Miguel Ángel Granados Chapa

De buena fe, y con un noble propósito, la Asamblea Legislativa del Distrito Federal introdujo un nuevo capítulo al Código local de procedimientos civiles que entraña graves riesgos para la certeza jurídica que debe emanar de las decisiones judiciales, y pone en jaque la práctica profesional de la abogacía. Los 55 diputados presentes en la sesión del 30 de diciembre, pertenecientes a todos los partidos, por unanimidad crearon una nueva acción judicial, la de nulidad de juicio concluido. Quizá porque lo habían hecho en comisiones, quizá porque su agenda estaba particularmente cargada al finalizar el año, la trascendental Reforma no generó debate alguno, ni en lo general ni en lo particular. Y tampoco mereció observaciones del jefe de Gobierno, que la hizo publicar el 27 de enero pasado, por lo que entró en vigor al día siguiente, mañana hará dos semanas.

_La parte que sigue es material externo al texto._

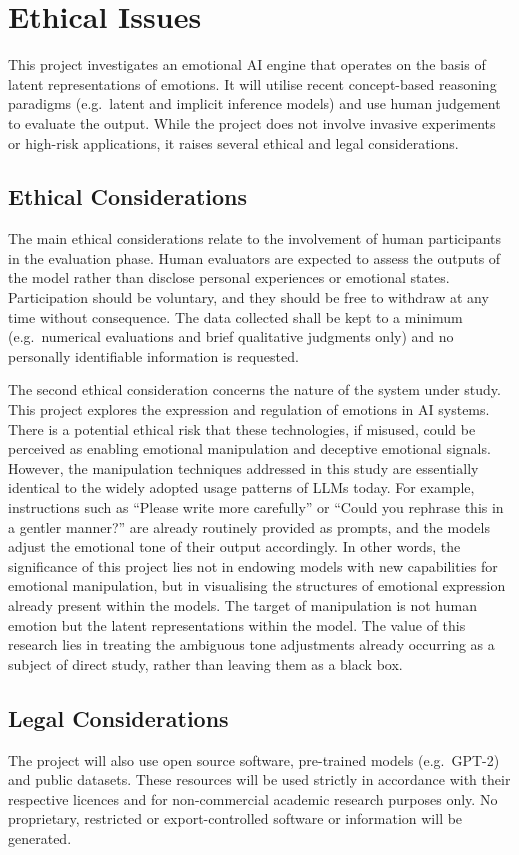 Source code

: \chapter{Ethical Issues}

This project investigates an emotional AI engine that operates on the basis of latent representations of emotions. It will utilise recent concept-based reasoning paradigms (e.g.\ latent and implicit inference models) and use human judgement to evaluate the output. While the project does not involve invasive experiments or high-risk applications, it raises several ethical and legal considerations.

\section{Ethical Considerations}
The main ethical considerations relate to the involvement of human participants in the evaluation phase. Human evaluators are expected to assess the outputs of the model rather than disclose personal experiences or emotional states. Participation should be voluntary, and they should be free to withdraw at any time without consequence. The data collected shall be kept to a minimum (e.g.\ numerical evaluations and brief qualitative judgments only) and no personally identifiable information is requested.

The second ethical consideration concerns the nature of the system under study. This project explores the expression and regulation of emotions in AI systems. There is a potential ethical risk that these technologies, if misused, could be perceived as enabling emotional manipulation and deceptive emotional signals. However, the manipulation techniques addressed in this study are essentially identical to the widely adopted usage patterns of LLMs today. For example, instructions such as ``Please write more carefully'' or ``Could you rephrase this in a gentler manner?'' are already routinely provided as prompts, and the models adjust the emotional tone of their output accordingly. In other words, the significance of this project lies not in endowing models with new capabilities for emotional manipulation, but in visualising the structures of emotional expression already present within the models. The target of manipulation is not human emotion but the latent representations within the model. The value of this research lies in treating the ambiguous tone adjustments already occurring as a subject of direct study, rather than leaving them as a black box.

\section{Legal Considerations}

The project will also use open source software, pre-trained models (e.g.\ GPT-2) and public datasets. These resources will be used strictly in accordance with their respective licences and for non-commercial academic research purposes only. No proprietary, restricted or export-controlled software or information will be generated. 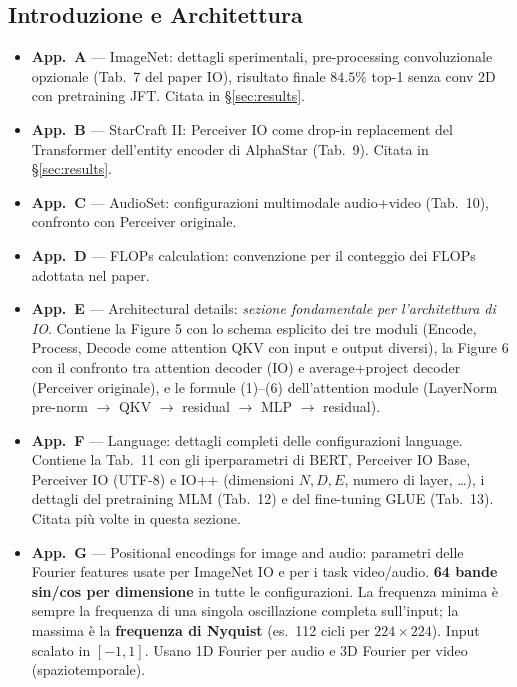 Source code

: \documentclass[
  11pt,
]{article}
\begin{document}
\subsection{Introduzione e Architettura}

\begin{notabox}[title={\textbf{Mappa delle appendici del paper Perceiver IO (Jaegle et al., 2022)}}]
\begin{itemize}\setlength\itemsep{0.1em}
\item \textbf{App.\ A} --- ImageNet: dettagli sperimentali, pre-processing convoluzionale opzionale (Tab.\ 7 del paper IO), risultato finale $84.5\%$ top-1 senza conv 2D con pretraining JFT. Citata in \S\ref{sec:results}.
\item \textbf{App.\ B} --- StarCraft II: Perceiver IO come drop-in replacement del Transformer dell'entity encoder di AlphaStar (Tab.\ 9). Citata in \S\ref{sec:results}.
\item \textbf{App.\ C} --- AudioSet: configurazioni multimodale audio+video (Tab.\ 10), confronto con Perceiver originale.
\item \textbf{App.\ D} --- FLOPs calculation: convenzione per il conteggio dei FLOPs adottata nel paper.
\item \textbf{App.\ E} --- Architectural details: \emph{sezione fondamentale per l'architettura di IO}. Contiene la Figure 5 con lo schema esplicito dei tre moduli (Encode, Process, Decode come attention QKV con input e output diversi), la Figure 6 con il confronto tra attention decoder (IO) e average+project decoder (Perceiver originale), e le formule (1)--(6) dell'attention module (LayerNorm pre-norm $\to$ QKV $\to$ residual $\to$ MLP $\to$ residual).
\item \textbf{App.\ F} --- Language: dettagli completi delle configurazioni language. Contiene la Tab.\ 11 con gli iperparametri di BERT, Perceiver IO Base, Perceiver IO (UTF-8) e IO++ (dimensioni $N, D, E$, numero di layer, \ldots), i dettagli del pretraining MLM (Tab.\ 12) e del fine-tuning GLUE (Tab.\ 13). Citata più volte in questa sezione.
\item \textbf{App.\ G} --- Positional encodings for image and audio: parametri delle Fourier features usate per ImageNet IO e per i task video/audio. \textbf{64 bande sin/cos per dimensione} in tutte le configurazioni. La frequenza minima è sempre la frequenza di una singola oscillazione completa sull'input; la massima è la \textbf{frequenza di Nyquist} (es.\ 112 cicli per $224 \times 224$). Input scalato in $[-1, 1]$. Usano 1D Fourier per audio e 3D Fourier per video (spaziotemporale).

\end{itemize}
\end{notabox}
\end{document}
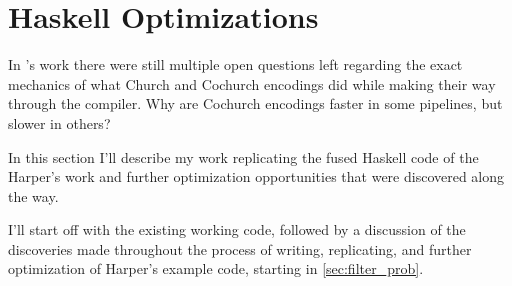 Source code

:
\section{Haskell Optimizations}\label{sec:haskell}
In \cite{Harper2011}'s work there were still multiple open questions left regarding the exact mechanics of what Church and Cochurch encodings did while making their way through the compiler. Why are Cochurch encodings faster in some pipelines, but slower in others?

In this section I'll describe my work replicating the fused Haskell code of the Harper's work and further optimization opportunities that were discovered along the way.

I'll start off with the existing working code, followed by a discussion of the discoveries made throughout the process of writing, replicating, and further optimization of Harper's example code, starting in \autoref{sec:filter_prob}.

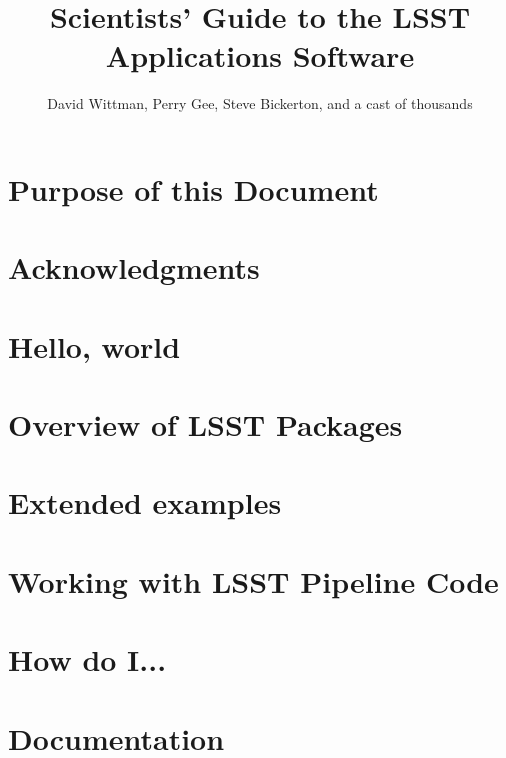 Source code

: \documentclass[oneside]{book}
\title{Scientists' Guide to the LSST Applications Software}
\author{David Wittman, Perry Gee, Steve Bickerton, and a cast of thousands}
\begin{document}
\maketitle

\chapter*{Purpose of this Document\label{chap-purpose}}


\chapter*{Acknowledgments\label{chap-acknowledgements}}


\tableofcontents

\chapter{Hello, world\label{chap-hello}}


\chapter{Overview of LSST Packages\label{chap-overview}}



\chapter{Extended examples\label{chap-examples}}


\chapter{Working with LSST Pipeline Code\label{lsst-pipelines}}


\chapter{How do I...\label{chap-howto}}


\chapter{Documentation\label{chap-doc}}


%
% 



\appendix
\end{document}
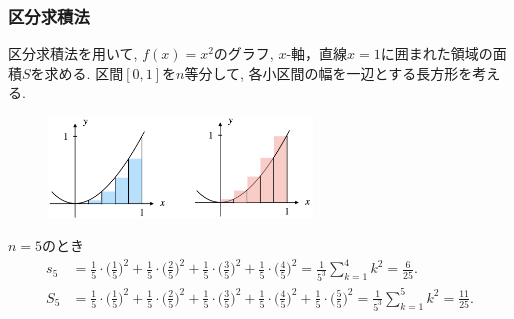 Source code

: \begin{frame}
\frametitle{区分求積法}

区分求積法を用いて, $f(x)=x^2$のグラフ, $x$-軸，直線$x=1$に囲まれた領域の面積$S$を求める. 
区間$[0,1]$を$n$等分して, 各小区間の幅を一辺とする長方形を考える. 
\vspace{-2mm}

\begin{figure}[htbp]
 \begin{center} 
  \includegraphics[width=70mm]{calculus12/RiemannSum.png}
 \end{center}
\end{figure}

\vspace{-3mm}

$n=5$のとき
{\small 
\begin{align*}
s_5 &= \frac{1}{5} \cdot \big(\frac{1}{5}\big)^2+\frac{1}{5} \cdot \big(\frac{2}{5}\big)^2+\frac{1}{5} \cdot \big(\frac{3}{5}\big)^2 + \frac{1}{5} \cdot \big(\frac{4}{5}\big)^2
= \frac{1}{5^3}\sum_{k=1}^4 k^2=\frac{6}{25}. \\
S_5 &= \frac{1}{5} \cdot \big(\frac{1}{5}\big)^2+\frac{1}{5} \cdot \big(\frac{2}{5}\big)^2+\frac{1}{5} \cdot \big(\frac{3}{5}\big)^2 
+ \frac{1}{5} \cdot \big(\frac{4}{5}\big)^2 + \frac{1}{5} \cdot \big(\frac{5}{5}\big)^2
= \frac{1}{5^3}\sum_{k=1}^5 k^2=\frac{11}{25}. 
\end{align*}
}

\end{frame}




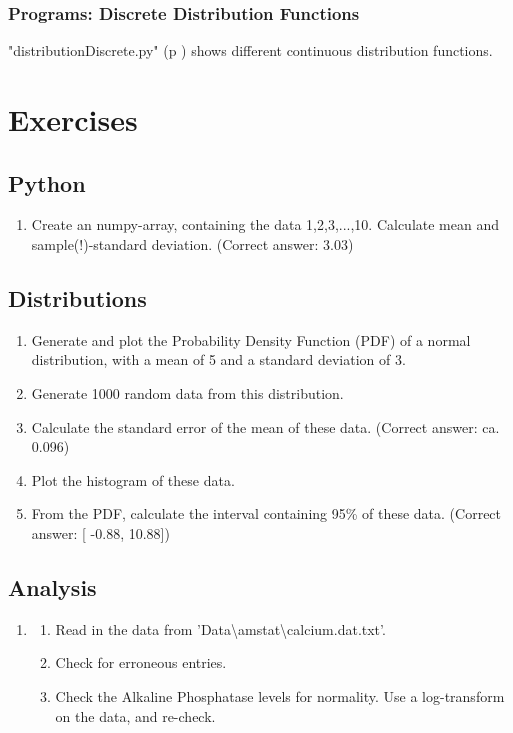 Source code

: \subsubsection{Programs: Discrete Distribution Functions} 

\PyImg "distributionDiscrete.py" (p \pageref{py:discrete}) shows different continuous distribution functions.

\section{Exercises}

\subsection{Python}
\begin{enumerate}
  \item Create an numpy-array, containing the data 1,2,3,...,10. Calculate mean and sample(!)-standard deviation.
    (Correct answer: 3.03)
\end{enumerate}

\subsection{Distributions}


\begin{enumerate}
  \item  Generate and plot the Probability Density Function (PDF) of a normal distribution, with a mean of 5 and a standard deviation of 3.
  \item  Generate 1000 random data from this distribution.
  \item  Calculate the standard error of the mean of these data.
    (Correct answer: ca. 0.096)

  \item  Plot the histogram of these data.
  \item  From the PDF, calculate the interval containing 95\% of these data.
    (Correct answer: [ -0.88, 10.88])
\end{enumerate}

\subsection{Analysis}
\begin{enumerate}
  \item
  \begin{enumerate}
    \item Read in the data from 'Data\textbackslash amstat\textbackslash calcium.dat.txt'.
    \item Check for erroneous entries.
    \item Check the Alkaline Phosphatase levels for normality. Use a log-transform on the data, and re-check.
  \end{enumerate}

\end{enumerate}

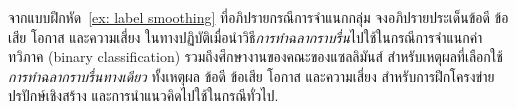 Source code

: \begin{Exercise}
	\label{ex: label smoothing binary classification}
	
	จากแบบฝึกหัด~\ref{ex: label smoothing} ที่อภิปรายกรณีการจำแนกกลุ่ม
	จงอภิปรายประเด็นข้อดี ข้อเสีย โอกาส และความเสี่ยง ในทางปฏิบัติเมื่อนำวิธี\textit{การทำฉลากราบรื่น}ไปใช้ในกรณีการจำแนกค่าทวิภาค (binary classification)
	รวมถึงศึกษางานของคณะของแซลลิมันส์\cite{SalimansEtAl2016} สำหรับเหตุผลที่เลือกใช้\textit{การทำฉลากราบรื่นทางเดียว}
	ทั้งเหตุผล ข้อดี ข้อเสีย โอกาส และความเสี่ยง สำหรับการฝึกโครงข่ายปรปักษ์เชิงสร้าง และการนำแนวคิดไปใช้ในกรณีทั่วไป.

\end{Exercise}

%
%
%	
%	
%
%	
%	
%
%
%	
%	
%
%
%	
%	
%
%	
%	



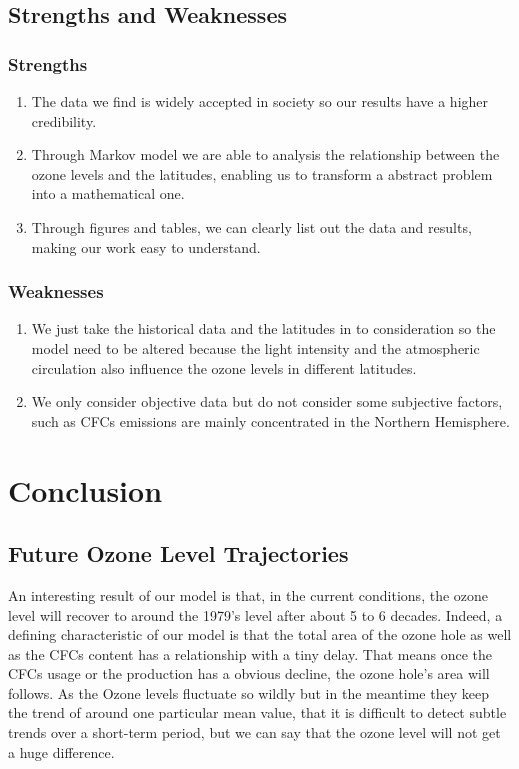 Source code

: \documentclass[12pt]{article}
\begin{document}
\subsection{Strengths and Weaknesses}
\subsubsection{Strengths}
\begin{enumerate}
\item The data we find is widely accepted in society so our results have a higher credibility.
\item Through Markov model we are able to analysis the relationship between the ozone levels and the latitudes, enabling us to transform a abstract problem into a mathematical one.
\item Through figures and tables, we can clearly list out the data and results, making our work easy to understand.
\end{enumerate}
\subsubsection{Weaknesses}
\begin{enumerate}
\item We just take the historical data and the latitudes in to consideration so the model need to be altered because the light intensity and the atmospheric circulation also influence the ozone levels in different latitudes.
\item We only consider objective data but do not consider some subjective factors, such as CFCs emissions are mainly concentrated in the Northern Hemisphere.
\end{enumerate}





\section{Conclusion}
\subsection{Future Ozone Level Trajectories}
An interesting result of our model is that, in the current conditions, the ozone level will recover to around the 1979's level after about 5 to 6 decades. Indeed, a defining characteristic of our model is that the total area of the ozone hole as well as the CFCs content has a relationship with a tiny delay. That means once the CFCs usage or the production has a obvious decline, the ozone hole's area will follows. 
As the Ozone levels fluctuate so wildly but in the meantime they keep the trend of around one particular mean value, that it is difficult to detect subtle trends over a short-term period, but we can say that the ozone level will not get a huge difference. 
\end{document}
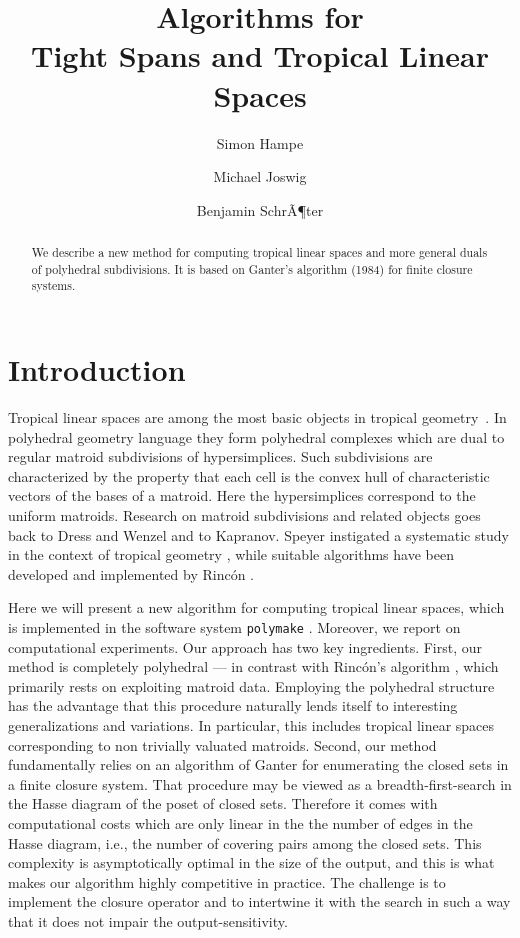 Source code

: \documentclass[11pt,a4paper]{amsart}
\title[Algorithms for Tight Spans and Tropical Linear Spaces]{Algorithms for\\Tight Spans and Tropical Linear Spaces}
\author{Simon Hampe \and Michael Joswig \and Benjamin SchrÃ¶ter}
\theoremstyle{definition}
\theoremstyle{plain}
\begin{document}
\begin{abstract}
  We describe a new method for computing tropical linear spaces and more general duals of polyhedral subdivisions.
  It is based on Ganter's algorithm (1984) for finite closure systems.
\end{abstract}

\maketitle

\section{Introduction}
\noindent
Tropical linear spaces are among the most basic objects in tropical geometry~\cite[Chapter 4]{Tropical+Book}.
In polyhedral geometry language they form polyhedral complexes which are dual to regular matroid subdivisions of hypersimplices.
Such subdivisions are characterized by the property that each cell is the convex hull of characteristic vectors of the bases of a matroid.
Here the hypersimplices correspond to the uniform matroids.
Research on matroid subdivisions and related objects goes back to Dress and Wenzel \cite{DressWenzel:1992} and to Kapranov\cite{Kapranov93}.
Speyer instigated a systematic study in the context of tropical geometry \cite{Speyer:2008}, while
suitable algorithms have been developed and implemented by Rinc\'on \cite{Rincon:2013}.

Here we will present a new algorithm for computing tropical linear spaces, which is implemented in the software system {\texttt{poly\-make}\xspace} \cite{DMV:polymake}.
Moreover, we report on computational experiments.
Our approach has two key ingredients.
First, our method is completely polyhedral --- in contrast with Rinc\'on's algorithm \cite{Rincon:2013}, which primarily rests on exploiting matroid data.
Employing the polyhedral structure has the advantage that this procedure naturally lends itself to interesting generalizations and variations.
In particular, this includes tropical linear spaces corresponding to non trivially valuated matroids.
Second, our method fundamentally relies on an algorithm of Ganter \cite{Ganter:1984,GanterReuter:1991} for enumerating the closed sets in a finite closure system.
That procedure may be viewed as a breadth-first-search in the Hasse diagram of the poset of closed sets.
Therefore it comes with computational costs which are only linear in the the number of edges in the Hasse diagram, i.e., the number of covering pairs among the closed sets.
This complexity is asymptotically optimal in the size of the output, and this is what makes our algorithm highly competitive in practice.
The challenge is to implement the closure operator and to intertwine it with the search in such a way that it does not impair the output-sensitivity.
\end{document}
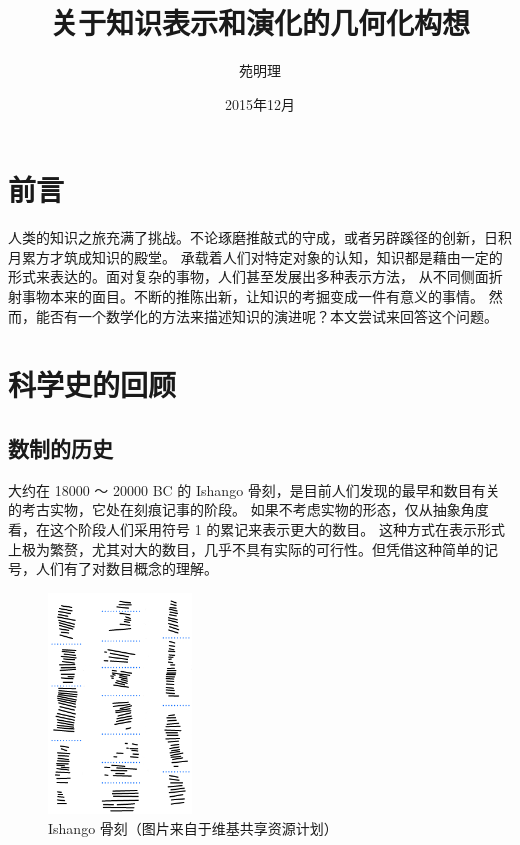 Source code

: \documentclass[a4paper,12pt]{article}
\title{关于知识表示和演化的几何化构想}
\author{苑明理}
\date{2015年12月}
\begin{document}
\maketitle{}

\renewcommand\contentsname{目录}
\setcounter{tocdepth}{2}
\tableofcontents

\newpage

\section{前言}

人类的知识之旅充满了挑战。不论琢磨推敲式的守成，或者另辟蹊径的创新，日积月累方才筑成知识的殿堂。
承载着人们对特定对象的认知，知识都是藉由一定的形式来表达的。面对复杂的事物，人们甚至发展出多种表示方法，
从不同侧面折射事物本来的面目。不断的推陈出新，让知识的考掘变成一件有意义的事情。
然而，能否有一个数学化的方法来描述知识的演进呢？本文尝试来回答这个问题。

\section{科学史的回顾}

\subsection{数制的历史}

大约在 18000 ～ 20000 BC 的 Ishango 骨刻，是目前人们发现的最早和数目有关的考古实物，它处在刻痕记事的阶段。
如果不考虑实物的形态，仅从抽象角度看，在这个阶段人们采用符号 1 的累记来表示更大的数目。
这种方式在表示形式上极为繁赘，尤其对大的数目，几乎不具有实际的可行性。但凭借这种简单的记号，人们有了对数目概念的理解。

\begin{figure}[ht]
\centering
\includegraphics[width=1.5in]{images/IshangoAllColumns.png}
\caption{Ishango 骨刻（图片来自于维基共享资源计划）}
\end{figure}
\end{document}
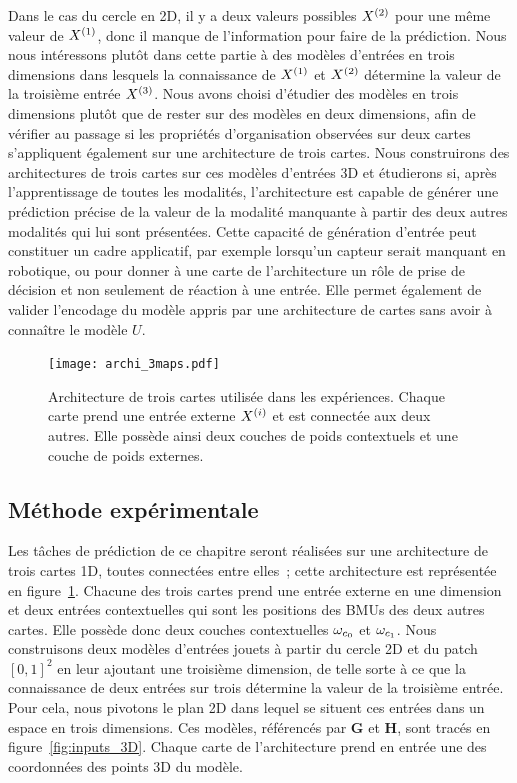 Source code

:\documentclass[../main]{subfiles}
\begin{document}
Dans le cas du cercle en 2D, il y a deux valeurs possibles $X^{({2})}$ pour une même valeur de $X^{({1})}$, donc il manque de l'information pour faire de la prédiction.
Nous nous intéressons plutôt dans cette partie à des modèles d'entrées en trois dimensions dans lesquels la connaissance de $X^{({1})}$ et $X^{({2})}$ détermine la valeur de la troisième entrée $X^{({3})}$.
Nous avons choisi d'étudier des modèles en trois dimensions plutôt que de rester sur des modèles en deux dimensions, afin de vérifier au passage si les propriétés d'organisation observées sur deux cartes s'appliquent également sur une architecture de trois cartes.
Nous construirons des architectures de trois cartes sur ces modèles d'entrées 3D et étudierons si, après l'apprentissage de toutes les modalités, l'architecture est capable de générer une prédiction précise de la valeur de la modalité manquante à partir des deux autres modalités qui lui sont présentées.
Cette capacité de génération d'entrée peut constituer un cadre applicatif, par exemple lorsqu'un capteur serait manquant en robotique, ou pour donner à une carte de l'architecture un rôle de prise de décision et non seulement de réaction à une entrée.
Elle permet également de valider l'encodage du modèle appris par une architecture de cartes sans avoir à connaître le modèle $U$.


\begin{figure}[H]
	\centering\texttt{[image: archi\_3maps.pdf]}
	\vspace{-0.5cm}
	\caption{Architecture de trois cartes utilisée dans les expériences. Chaque carte prend une entrée externe $X^{({i})}$ et est connectée aux deux autres. Elle possède ainsi deux couches de poids contextuels et une couche de poids externes.\label{fig:archi_3maps}}
\end{figure}

\subsection{Méthode expérimentale}

Les tâches de prédiction de ce chapitre seront réalisées sur une architecture de trois cartes 1D, toutes connectées entre elles~; cette architecture est représentée en figure~\ref{fig:archi_3maps}.
Chacune des trois cartes prend une entrée externe en une dimension et deux entrées contextuelles qui sont les positions des BMUs des deux autres cartes. Elle possède donc deux couches contextuelles $\omega_{c_0}$ et $\omega_{c_1}$.
Nous construisons deux modèles d'entrées jouets à partir du cercle 2D et du patch $[0,1]^2$ en leur ajoutant une troisième dimension, de telle sorte à ce que la connaissance de deux entrées sur trois détermine la valeur de la troisième entrée. Pour cela, nous pivotons le plan 2D dans lequel se situent ces entrées dans un espace en trois dimensions.
Ces modèles, référencés par \textbf{G} et \textbf{H}, sont tracés en figure~\ref{fig:inputs_3D}.
Chaque carte de l'architecture prend en entrée une des coordonnées des points 3D du modèle.
\end{document}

Es clara la motivación de quienes propusieron y aprobaron esta Reforma Procesal. La disputa por una indemnización millonaria por el paraje San Juan, donde manifiestamente se ha tratado de modo fraudulento de vulnerar el tesoro público de la ciudad de México, ha generado no sólo indignación. También ha promovido la necesidad de construir una salvaguarda jurídica para evitar que el ruin negocio de adulterar procedimientos judiciales sea rentable. No basta con frenar la maniobra con que pretendieron obtener provecho los demandantes de la millonaria indemnización, sino evitar que émulos suyos conviertan los recursos judiciales en fuente de enriquecimiento ilegítimo.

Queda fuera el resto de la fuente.